**PROBLEM DETAILS**
Among the entries below, find the line with "Virtualization type: Hardware-assisted", then quote it and each following line up to and including the line with "- Once the last", and nothing else.

Collected data:
==============================

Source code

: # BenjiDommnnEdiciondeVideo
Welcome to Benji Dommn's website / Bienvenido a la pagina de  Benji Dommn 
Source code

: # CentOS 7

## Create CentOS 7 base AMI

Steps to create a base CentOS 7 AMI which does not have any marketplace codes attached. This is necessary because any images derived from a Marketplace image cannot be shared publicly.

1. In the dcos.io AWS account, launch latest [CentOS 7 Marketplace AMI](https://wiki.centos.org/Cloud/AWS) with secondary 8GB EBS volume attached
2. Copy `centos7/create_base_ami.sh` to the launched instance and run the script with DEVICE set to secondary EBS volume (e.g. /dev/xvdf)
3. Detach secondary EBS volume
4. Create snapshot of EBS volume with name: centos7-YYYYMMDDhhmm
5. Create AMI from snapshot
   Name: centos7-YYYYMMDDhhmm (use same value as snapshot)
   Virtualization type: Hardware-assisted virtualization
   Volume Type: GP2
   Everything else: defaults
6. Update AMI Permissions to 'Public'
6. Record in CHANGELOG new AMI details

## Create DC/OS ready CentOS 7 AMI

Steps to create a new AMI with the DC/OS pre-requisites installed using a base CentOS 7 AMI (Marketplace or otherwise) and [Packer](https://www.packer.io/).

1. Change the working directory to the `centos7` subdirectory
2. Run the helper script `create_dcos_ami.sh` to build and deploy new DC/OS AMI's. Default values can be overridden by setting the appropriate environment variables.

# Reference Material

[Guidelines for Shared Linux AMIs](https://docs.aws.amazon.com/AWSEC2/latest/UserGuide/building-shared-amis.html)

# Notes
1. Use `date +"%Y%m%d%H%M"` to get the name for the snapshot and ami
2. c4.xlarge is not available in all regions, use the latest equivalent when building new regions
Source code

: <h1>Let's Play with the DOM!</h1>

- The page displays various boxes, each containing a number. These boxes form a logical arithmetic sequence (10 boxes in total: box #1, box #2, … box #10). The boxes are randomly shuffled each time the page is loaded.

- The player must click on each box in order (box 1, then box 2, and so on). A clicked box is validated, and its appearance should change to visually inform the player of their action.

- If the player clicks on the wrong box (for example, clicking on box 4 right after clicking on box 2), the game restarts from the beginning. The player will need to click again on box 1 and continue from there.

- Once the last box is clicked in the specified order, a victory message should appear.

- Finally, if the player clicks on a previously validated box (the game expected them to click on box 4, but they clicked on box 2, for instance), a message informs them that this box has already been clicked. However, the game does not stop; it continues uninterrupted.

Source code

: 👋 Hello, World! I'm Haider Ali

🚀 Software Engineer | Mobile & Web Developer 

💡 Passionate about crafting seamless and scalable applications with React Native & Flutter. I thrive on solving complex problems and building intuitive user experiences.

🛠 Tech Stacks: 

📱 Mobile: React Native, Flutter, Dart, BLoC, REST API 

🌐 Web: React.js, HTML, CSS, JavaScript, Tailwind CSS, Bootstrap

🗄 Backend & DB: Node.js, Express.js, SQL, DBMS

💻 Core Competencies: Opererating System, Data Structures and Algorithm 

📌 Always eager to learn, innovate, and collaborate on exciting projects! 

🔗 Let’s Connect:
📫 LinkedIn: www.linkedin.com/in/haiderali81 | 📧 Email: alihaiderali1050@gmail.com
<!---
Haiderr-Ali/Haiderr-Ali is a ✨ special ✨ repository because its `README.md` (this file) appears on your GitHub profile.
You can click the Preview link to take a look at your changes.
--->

==============================

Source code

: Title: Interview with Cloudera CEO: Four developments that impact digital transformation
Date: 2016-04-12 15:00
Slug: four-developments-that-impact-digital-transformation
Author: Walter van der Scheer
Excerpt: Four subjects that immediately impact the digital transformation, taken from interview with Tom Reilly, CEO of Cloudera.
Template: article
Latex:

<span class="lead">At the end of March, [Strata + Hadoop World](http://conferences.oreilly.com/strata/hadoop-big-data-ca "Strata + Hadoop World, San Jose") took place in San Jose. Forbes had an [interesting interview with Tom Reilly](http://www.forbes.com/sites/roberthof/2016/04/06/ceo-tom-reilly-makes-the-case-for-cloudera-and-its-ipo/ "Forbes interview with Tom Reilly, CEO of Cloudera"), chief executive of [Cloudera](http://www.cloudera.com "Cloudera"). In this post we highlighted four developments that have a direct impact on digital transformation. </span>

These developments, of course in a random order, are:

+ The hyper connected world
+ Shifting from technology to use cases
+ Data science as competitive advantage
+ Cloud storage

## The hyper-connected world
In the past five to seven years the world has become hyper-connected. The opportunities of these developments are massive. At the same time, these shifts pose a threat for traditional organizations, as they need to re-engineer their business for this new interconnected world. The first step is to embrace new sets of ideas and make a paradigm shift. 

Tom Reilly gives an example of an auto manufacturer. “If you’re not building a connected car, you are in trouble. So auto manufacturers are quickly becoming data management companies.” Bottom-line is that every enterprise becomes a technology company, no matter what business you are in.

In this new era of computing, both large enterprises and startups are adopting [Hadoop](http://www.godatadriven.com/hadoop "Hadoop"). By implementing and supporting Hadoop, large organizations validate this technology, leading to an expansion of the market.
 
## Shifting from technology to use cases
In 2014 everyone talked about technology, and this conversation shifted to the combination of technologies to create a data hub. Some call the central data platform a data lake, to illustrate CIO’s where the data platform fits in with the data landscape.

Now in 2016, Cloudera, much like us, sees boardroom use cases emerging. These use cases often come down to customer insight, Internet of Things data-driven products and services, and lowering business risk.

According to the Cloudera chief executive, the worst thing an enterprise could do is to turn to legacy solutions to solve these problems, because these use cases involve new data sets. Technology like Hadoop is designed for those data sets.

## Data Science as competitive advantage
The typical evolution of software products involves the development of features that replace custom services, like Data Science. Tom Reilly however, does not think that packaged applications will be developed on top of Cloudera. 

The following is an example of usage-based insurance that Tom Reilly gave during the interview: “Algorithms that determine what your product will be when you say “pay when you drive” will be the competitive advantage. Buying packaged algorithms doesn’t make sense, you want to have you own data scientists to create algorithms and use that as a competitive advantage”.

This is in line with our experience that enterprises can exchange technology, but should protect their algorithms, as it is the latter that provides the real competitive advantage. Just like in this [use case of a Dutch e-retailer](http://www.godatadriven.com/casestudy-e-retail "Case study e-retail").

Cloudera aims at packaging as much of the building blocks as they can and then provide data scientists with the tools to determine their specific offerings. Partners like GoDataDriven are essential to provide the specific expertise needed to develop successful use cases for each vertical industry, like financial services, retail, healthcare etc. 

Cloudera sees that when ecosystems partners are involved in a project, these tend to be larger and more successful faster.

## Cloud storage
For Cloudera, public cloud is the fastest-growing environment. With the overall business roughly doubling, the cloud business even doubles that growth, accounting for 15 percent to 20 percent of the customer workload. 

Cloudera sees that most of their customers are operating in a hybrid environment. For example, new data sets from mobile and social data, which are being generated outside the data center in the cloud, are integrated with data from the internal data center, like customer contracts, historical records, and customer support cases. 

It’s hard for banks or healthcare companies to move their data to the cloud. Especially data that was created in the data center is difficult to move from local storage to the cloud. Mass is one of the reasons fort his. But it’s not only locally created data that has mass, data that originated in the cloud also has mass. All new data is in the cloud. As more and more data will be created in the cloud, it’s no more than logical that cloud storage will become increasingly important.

==============================

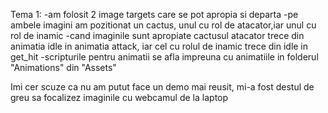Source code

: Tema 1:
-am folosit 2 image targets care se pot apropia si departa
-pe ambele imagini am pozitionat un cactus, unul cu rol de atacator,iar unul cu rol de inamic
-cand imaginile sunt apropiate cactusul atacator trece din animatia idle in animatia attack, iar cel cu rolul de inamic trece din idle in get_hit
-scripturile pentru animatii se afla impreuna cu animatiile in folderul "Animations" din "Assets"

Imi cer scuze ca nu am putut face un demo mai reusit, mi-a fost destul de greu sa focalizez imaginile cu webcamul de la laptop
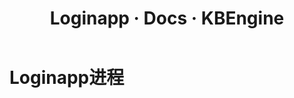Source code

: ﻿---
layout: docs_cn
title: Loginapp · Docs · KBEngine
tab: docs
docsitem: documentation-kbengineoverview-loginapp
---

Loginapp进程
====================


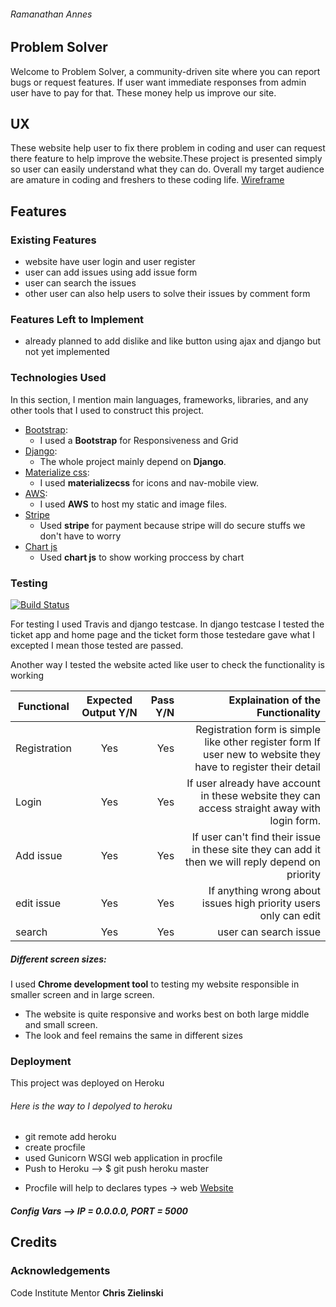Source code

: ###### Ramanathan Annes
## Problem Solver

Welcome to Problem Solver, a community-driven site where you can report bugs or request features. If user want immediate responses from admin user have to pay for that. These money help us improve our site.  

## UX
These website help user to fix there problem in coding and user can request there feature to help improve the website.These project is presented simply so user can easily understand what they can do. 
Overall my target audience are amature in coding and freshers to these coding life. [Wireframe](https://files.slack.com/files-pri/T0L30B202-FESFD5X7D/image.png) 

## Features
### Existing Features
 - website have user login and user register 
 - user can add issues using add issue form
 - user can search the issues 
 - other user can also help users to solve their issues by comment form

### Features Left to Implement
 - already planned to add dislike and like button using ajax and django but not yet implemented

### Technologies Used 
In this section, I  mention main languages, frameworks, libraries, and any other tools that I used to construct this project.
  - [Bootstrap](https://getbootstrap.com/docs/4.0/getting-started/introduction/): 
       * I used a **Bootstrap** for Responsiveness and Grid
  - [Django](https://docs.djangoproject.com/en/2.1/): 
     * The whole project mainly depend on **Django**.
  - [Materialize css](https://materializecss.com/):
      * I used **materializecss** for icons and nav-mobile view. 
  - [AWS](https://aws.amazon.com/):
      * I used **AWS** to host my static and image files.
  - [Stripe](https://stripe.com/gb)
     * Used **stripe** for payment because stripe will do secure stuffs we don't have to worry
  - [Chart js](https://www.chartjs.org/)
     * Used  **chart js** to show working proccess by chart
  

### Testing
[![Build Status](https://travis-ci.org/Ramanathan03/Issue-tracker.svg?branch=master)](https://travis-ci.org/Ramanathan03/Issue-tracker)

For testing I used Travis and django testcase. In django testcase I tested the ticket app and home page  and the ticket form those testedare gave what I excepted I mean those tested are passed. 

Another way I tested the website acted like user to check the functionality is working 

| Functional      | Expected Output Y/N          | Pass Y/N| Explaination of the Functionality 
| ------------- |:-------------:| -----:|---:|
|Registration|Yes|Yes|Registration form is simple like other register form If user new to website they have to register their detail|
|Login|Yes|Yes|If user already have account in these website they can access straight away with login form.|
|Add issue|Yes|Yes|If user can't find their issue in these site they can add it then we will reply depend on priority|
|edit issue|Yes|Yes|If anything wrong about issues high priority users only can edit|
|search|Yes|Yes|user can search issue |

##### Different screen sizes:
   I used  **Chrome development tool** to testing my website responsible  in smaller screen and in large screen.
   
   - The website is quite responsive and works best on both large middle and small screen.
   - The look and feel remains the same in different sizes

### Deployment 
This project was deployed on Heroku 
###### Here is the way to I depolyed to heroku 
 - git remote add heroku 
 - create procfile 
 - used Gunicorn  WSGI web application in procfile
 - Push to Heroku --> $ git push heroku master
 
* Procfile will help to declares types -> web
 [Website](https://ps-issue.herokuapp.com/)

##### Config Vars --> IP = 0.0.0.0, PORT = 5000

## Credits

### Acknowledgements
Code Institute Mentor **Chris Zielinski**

==============================

**RESPONSE TO THE TASK**
   Virtualization type: Hardware-assisted virtualization
   Volume Type: GP2
   Everything else: defaults
6. Update AMI Permissions to 'Public'
6. Record in CHANGELOG new AMI details

## Create DC/OS ready CentOS 7 AMI

Steps to create a new AMI with the DC/OS pre-requisites installed using a base CentOS 7 AMI (Marketplace or otherwise) and [Packer](https://www.packer.io/).

1. Change the working directory to the `centos7` subdirectory
2. Run the helper script `create_dcos_ami.sh` to build and deploy new DC/OS AMI's. Default values can be overridden by setting the appropriate environment variables.

# Reference Material

[Guidelines for Shared Linux AMIs](https://docs.aws.amazon.com/AWSEC2/latest/UserGuide/building-shared-amis.html)

# Notes
1. Use `date +"%Y%m%d%H%M"` to get the name for the snapshot and ami
2. c4.xlarge is not available in all regions, use the latest equivalent when building new regions
Source code

: <h1>Let's Play with the DOM!</h1>

- The page displays various boxes, each containing a number. These boxes form a logical arithmetic sequence (10 boxes in total: box #1, box #2, … box #10). The boxes are randomly shuffled each time the page is loaded.

- The player must click on each box in order (box 1, then box 2, and so on). A clicked box is validated, and its appearance should change to visually inform the player of their action.

- If the player clicks on the wrong box (for example, clicking on box 4 right after clicking on box 2), the game restarts from the beginning. The player will need to click again on box 1 and continue from there.

- Once the last box is clicked in the specified order, a victory message should appear.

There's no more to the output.